I love having friends who know more about stuff than I do.

3 comments:

Brendon said...

Ahhh. Who needs twitter when my emails can be posted publicly in minutes, with professional editorial help?! Thanks!

Though if you could add an "and" or something to properly join and prepare the last clause, I'd be grateful. ;) Don't know the jargon, but I know I'm an idiot in email (though not exclusively.)

Oh, and outburst partially due to reading too much academic AND ermmm... popular? secular? non-academic? fuck if I know - writing on minimalism as of late. Some great, most not. Thank you, JSTOR!

allison said...

Done, and done. :)

Brendan McNamara said...

I never knew why the song was called Baba O'Riley. Speaking of minimalism scholarship, I'm in the middle of writing my law review article on judicial minimalism.

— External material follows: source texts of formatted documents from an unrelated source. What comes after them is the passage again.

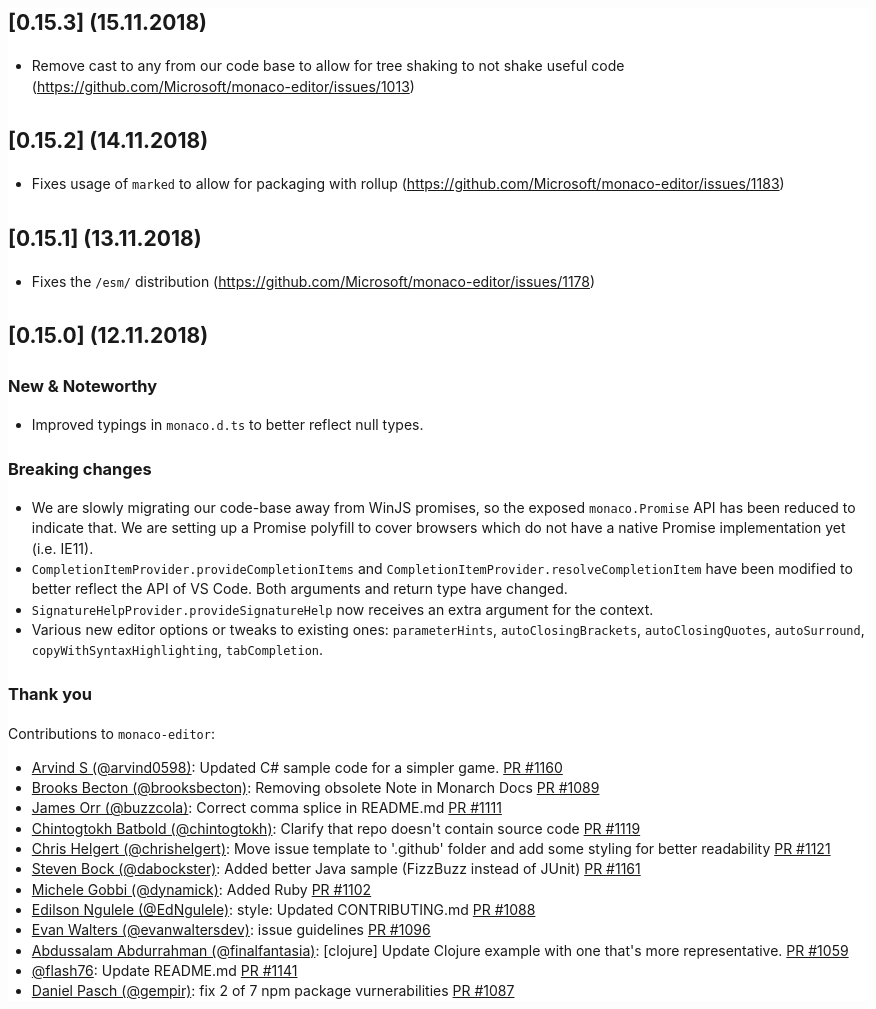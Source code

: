 ## [0.15.3] (15.11.2018)

-   Remove cast to any from our code base to allow for tree shaking to not shake useful code (https://github.com/Microsoft/monaco-editor/issues/1013)

## [0.15.2] (14.11.2018)

-   Fixes usage of `marked` to allow for packaging with rollup (https://github.com/Microsoft/monaco-editor/issues/1183)

## [0.15.1] (13.11.2018)

-   Fixes the `/esm/` distribution (https://github.com/Microsoft/monaco-editor/issues/1178)

## [0.15.0] (12.11.2018)

### New & Noteworthy

-   Improved typings in `monaco.d.ts` to better reflect null types.

### Breaking changes

-   We are slowly migrating our code-base away from WinJS promises, so the exposed `monaco.Promise` API has been reduced to indicate that. We are setting up a Promise polyfill to cover browsers which do not have a native Promise implementation yet (i.e. IE11).
-   `CompletionItemProvider.provideCompletionItems` and `CompletionItemProvider.resolveCompletionItem` have been modified to better reflect the API of VS Code. Both arguments and return type have changed.
-   `SignatureHelpProvider.provideSignatureHelp` now receives an extra argument for the context.
-   Various new editor options or tweaks to existing ones: `parameterHints`, `autoClosingBrackets`, `autoClosingQuotes`, `autoSurround`, `copyWithSyntaxHighlighting`, `tabCompletion`.

### Thank you

Contributions to `monaco-editor`:

-   [Arvind S (@arvind0598)](https://github.com/arvind0598): Updated C# sample code for a simpler game. [PR #1160](https://github.com/Microsoft/monaco-editor/pull/1160)
-   [Brooks Becton (@brooksbecton)](https://github.com/brooksbecton): Removing obsolete Note in Monarch Docs [PR #1089](https://github.com/Microsoft/monaco-editor/pull/1089)
-   [James Orr (@buzzcola)](https://github.com/buzzcola): Correct comma splice in README.md [PR #1111](https://github.com/Microsoft/monaco-editor/pull/1111)
-   [Chintogtokh Batbold (@chintogtokh)](https://github.com/chintogtokh): Clarify that repo doesn't contain source code [PR #1119](https://github.com/Microsoft/monaco-editor/pull/1119)
-   [Chris Helgert (@chrishelgert)](https://github.com/chrishelgert): Move issue template to '.github' folder and add some styling for better readability [PR #1121](https://github.com/Microsoft/monaco-editor/pull/1121)
-   [Steven Bock (@dabockster)](https://github.com/dabockster): Added better Java sample (FizzBuzz instead of JUnit) [PR #1161](https://github.com/Microsoft/monaco-editor/pull/1161)
-   [Michele Gobbi (@dynamick)](https://github.com/dynamick): Added Ruby [PR #1102](https://github.com/Microsoft/monaco-editor/pull/1102)
-   [Edilson Ngulele (@EdNgulele)](https://github.com/EdNgulele): style: Updated CONTRIBUTING.md [PR #1088](https://github.com/Microsoft/monaco-editor/pull/1088)
-   [Evan Walters (@evanwaltersdev)](https://github.com/evanwaltersdev): issue guidelines [PR #1096](https://github.com/Microsoft/monaco-editor/pull/1096)
-   [Abdussalam Abdurrahman (@finalfantasia)](https://github.com/finalfantasia): [clojure] Update Clojure example with one that's more representative. [PR #1059](https://github.com/Microsoft/monaco-editor/pull/1059)
-   [@flash76](https://github.com/flash76): Update README.md [PR #1141](https://github.com/Microsoft/monaco-editor/pull/1141)
-   [Daniel Pasch (@gempir)](https://github.com/gempir): fix 2 of 7 npm package vurnerabilities [PR #1087](https://github.com/Microsoft/monaco-editor/pull/1087)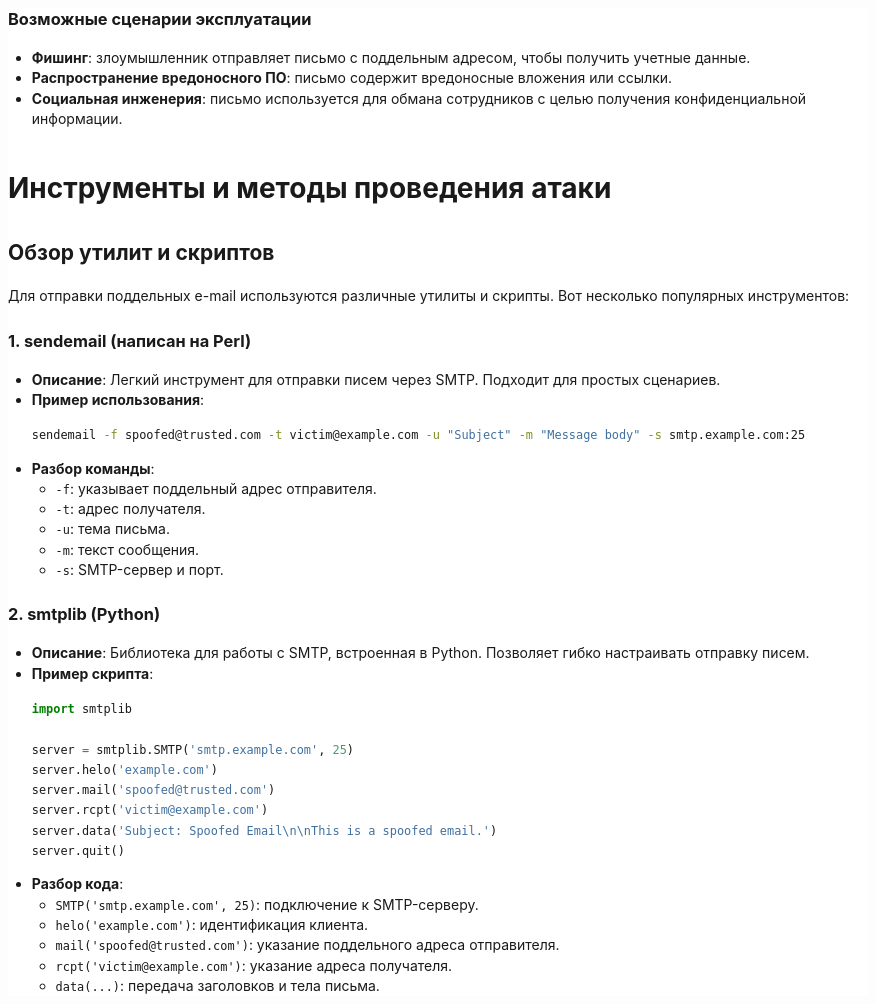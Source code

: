 ### Возможные сценарии эксплуатации

- **Фишинг**: злоумышленник отправляет письмо с поддельным адресом, чтобы получить учетные данные.
- **Распространение вредоносного ПО**: письмо содержит вредоносные вложения или ссылки.
- **Социальная инженерия**: письмо используется для обмана сотрудников с целью получения конфиденциальной информации.



# Инструменты и методы проведения атаки

## Обзор утилит и скриптов

Для отправки поддельных e-mail используются различные утилиты и скрипты. Вот несколько популярных инструментов:

### 1. **sendemail** (написан на Perl)

- **Описание**: Легкий инструмент для отправки писем через SMTP. Подходит для простых сценариев.
- **Пример использования**:
  ```bash
  sendemail -f spoofed@trusted.com -t victim@example.com -u "Subject" -m "Message body" -s smtp.example.com:25
  ```
- **Разбор команды**:
  - `-f`: указывает поддельный адрес отправителя.
  - `-t`: адрес получателя.
  - `-u`: тема письма.
  - `-m`: текст сообщения.
  - `-s`: SMTP-сервер и порт.

### 2. **smtplib** (Python)

- **Описание**: Библиотека для работы с SMTP, встроенная в Python. Позволяет гибко настраивать отправку писем.
- **Пример скрипта**:
  ```python
  import smtplib

  server = smtplib.SMTP('smtp.example.com', 25)
  server.helo('example.com')
  server.mail('spoofed@trusted.com')
  server.rcpt('victim@example.com')
  server.data('Subject: Spoofed Email\n\nThis is a spoofed email.')
  server.quit()
  ```
- **Разбор кода**:
  - `SMTP('smtp.example.com', 25)`: подключение к SMTP-серверу.
  - `helo('example.com')`: идентификация клиента.
  - `mail('spoofed@trusted.com')`: указание поддельного адреса отправителя.
  - `rcpt('victim@example.com')`: указание адреса получателя.
  - `data(...)`: передача заголовков и тела письма.
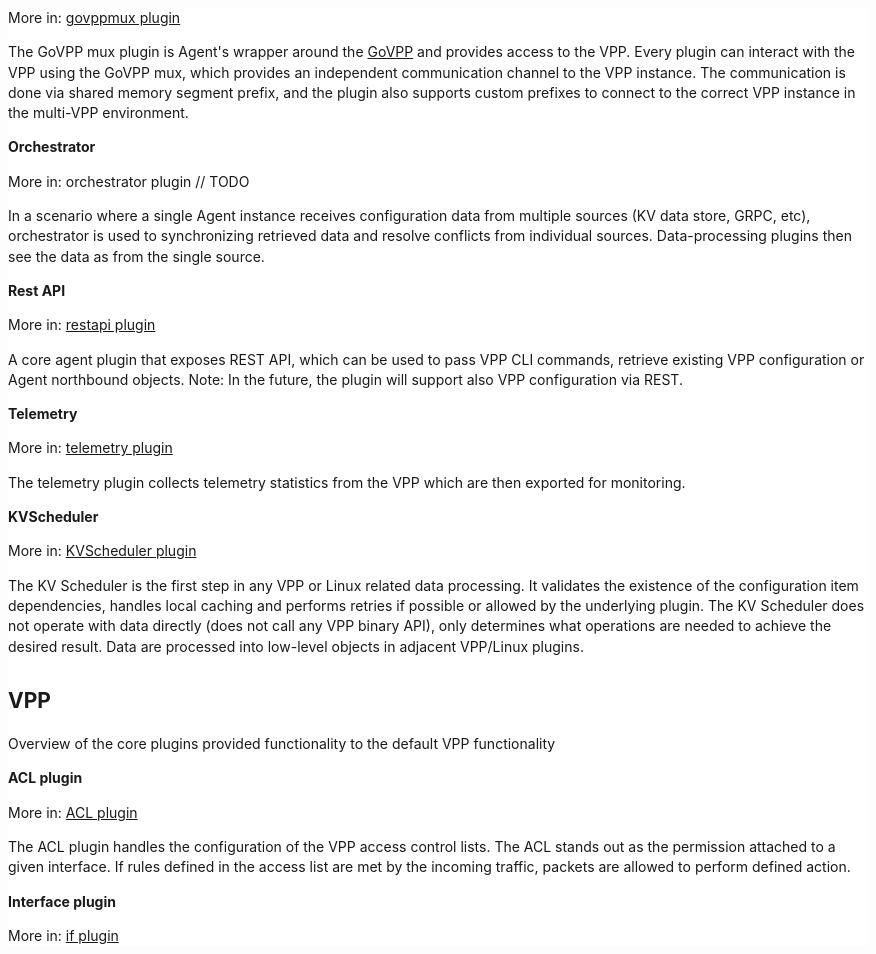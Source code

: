 More in: [govppmux plugin](https://github.com/ligato/vpp-agent/blob/master/plugins/govppmux/README.md)

The GoVPP mux plugin is Agent's wrapper around the [GoVPP](https://github.com/FDio/govpp/blob/master/README.md) and provides access to the VPP. Every plugin can interact with the VPP using the GoVPP mux, which provides an independent communication channel to the VPP instance. The communication is done via shared memory segment prefix, and the plugin also supports custom prefixes to connect to the correct VPP instance in the multi-VPP environment.

**Orchestrator**

More in: orchestrator plugin // TODO  

In a scenario where a single Agent instance receives configuration data from multiple sources (KV data store, GRPC, etc), orchestrator is used to synchronizing retrieved data and resolve conflicts from individual sources. Data-processing plugins then see the data as from the single source.

**Rest API**

More in: [restapi plugin](https://github.com/ligato/vpp-agent/blob/master/plugins/restapi/README.md)

A core agent plugin that exposes REST API, which can be used to pass VPP CLI commands, retrieve existing VPP configuration or Agent northbound objects. Note: In the future, the plugin will support also VPP configuration via REST.

**Telemetry**

More in: [telemetry plugin](https://github.com/ligato/vpp-agent/blob/master/plugins/telemetry/README.md)

The telemetry plugin collects telemetry statistics from the VPP which are then exported for monitoring.

**KVScheduler**

More in: [KVScheduler plugin](KVScheduler)

The KV Scheduler is the first step in any VPP or Linux related data processing. It validates the existence of the configuration item dependencies, handles local caching and performs retries if possible or allowed by the underlying plugin. The KV Scheduler does not operate with data directly (does not call any VPP binary API), only determines what operations are needed to achieve the desired result. Data are processed into low-level objects in adjacent VPP/Linux plugins.

## <a name="plvpp">VPP</a>

Overview of the core plugins provided functionality to the default VPP functionality

**ACL plugin**

More in: [ACL plugin](ACL-plugin)

The ACL plugin handles the configuration of the VPP access control lists. The ACL stands out as the permission attached to a given interface. If rules defined in the access list are met by the incoming traffic, packets are allowed to perform defined action.

**Interface plugin**

More in: [if plugin](VPP-Interface-plugin) 
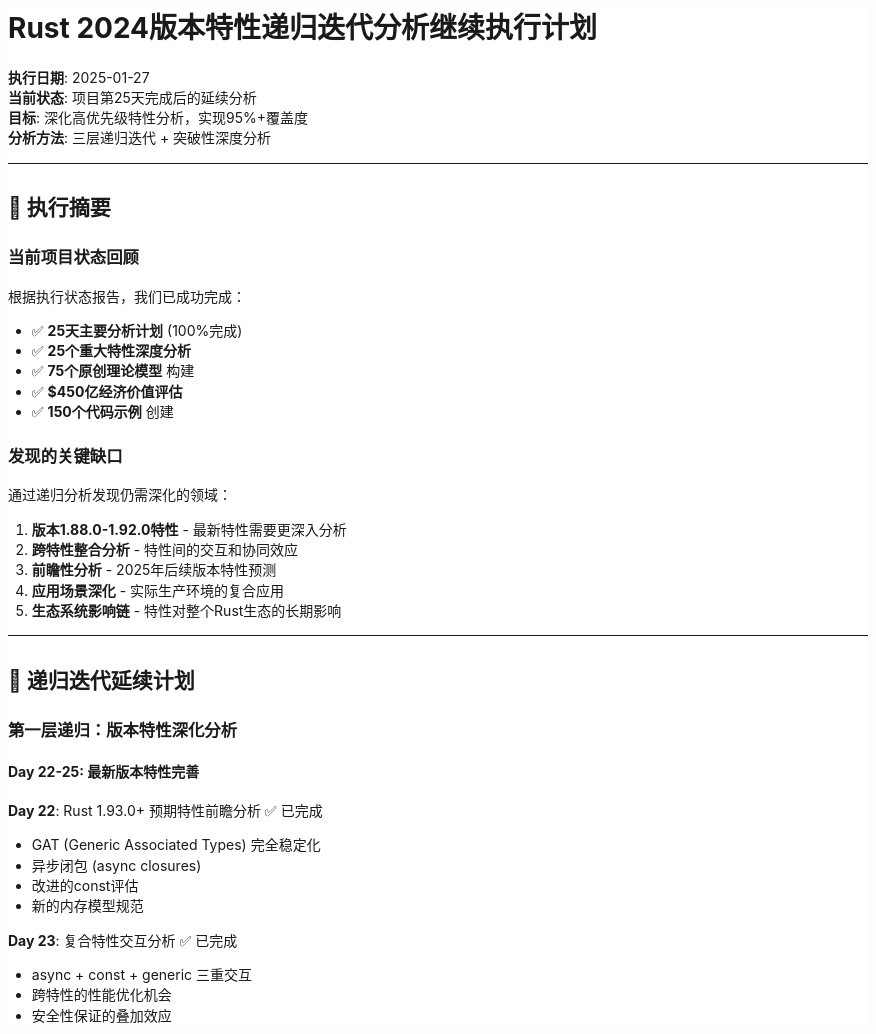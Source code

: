 # Rust 2024版本特性递归迭代分析继续执行计划

**执行日期**: 2025-01-27  
**当前状态**: 项目第25天完成后的延续分析  
**目标**: 深化高优先级特性分析，实现95%+覆盖度  
**分析方法**: 三层递归迭代 + 突破性深度分析

---

## 🎯 执行摘要

### 当前项目状态回顾

根据执行状态报告，我们已成功完成：

- ✅ **25天主要分析计划** (100%完成)
- ✅ **25个重大特性深度分析**
- ✅ **75个原创理论模型** 构建
- ✅ **$450亿经济价值评估**
- ✅ **150个代码示例** 创建

### 发现的关键缺口

通过递归分析发现仍需深化的领域：

1. **版本1.88.0-1.92.0特性** - 最新特性需要更深入分析
2. **跨特性整合分析** - 特性间的交互和协同效应
3. **前瞻性分析** - 2025年后续版本特性预测
4. **应用场景深化** - 实际生产环境的复合应用
5. **生态系统影响链** - 特性对整个Rust生态的长期影响

---

## 🚀 递归迭代延续计划

### 第一层递归：版本特性深化分析

#### Day 22-25: 最新版本特性完善

**Day 22**: Rust 1.93.0+ 预期特性前瞻分析 ✅ 已完成

- GAT (Generic Associated Types) 完全稳定化
- 异步闭包 (async closures)
- 改进的const评估
- 新的内存模型规范

**Day 23**: 复合特性交互分析 ✅ 已完成

- async + const + generic 三重交互
- 跨特性的性能优化机会
- 安全性保证的叠加效应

I might as well throw my opinion in that I don't think In C is especially minimalist. Or, it is in a certain sense, that it removes harmony as a musical unit, and has repetition, etc.

To me In C is more about collective performance, about loosening the reins and yet staying together. It reminds me of Xenakis's musical philosophy about the school of fishes, where each individual moves in random ways, but the school maintains its shape and moves in a united cloud.

To me, In C is closer to John Cage than to Phillip Glass. It's about giving up control and yet still getting a good result. Anyway, that's my month-late little addition.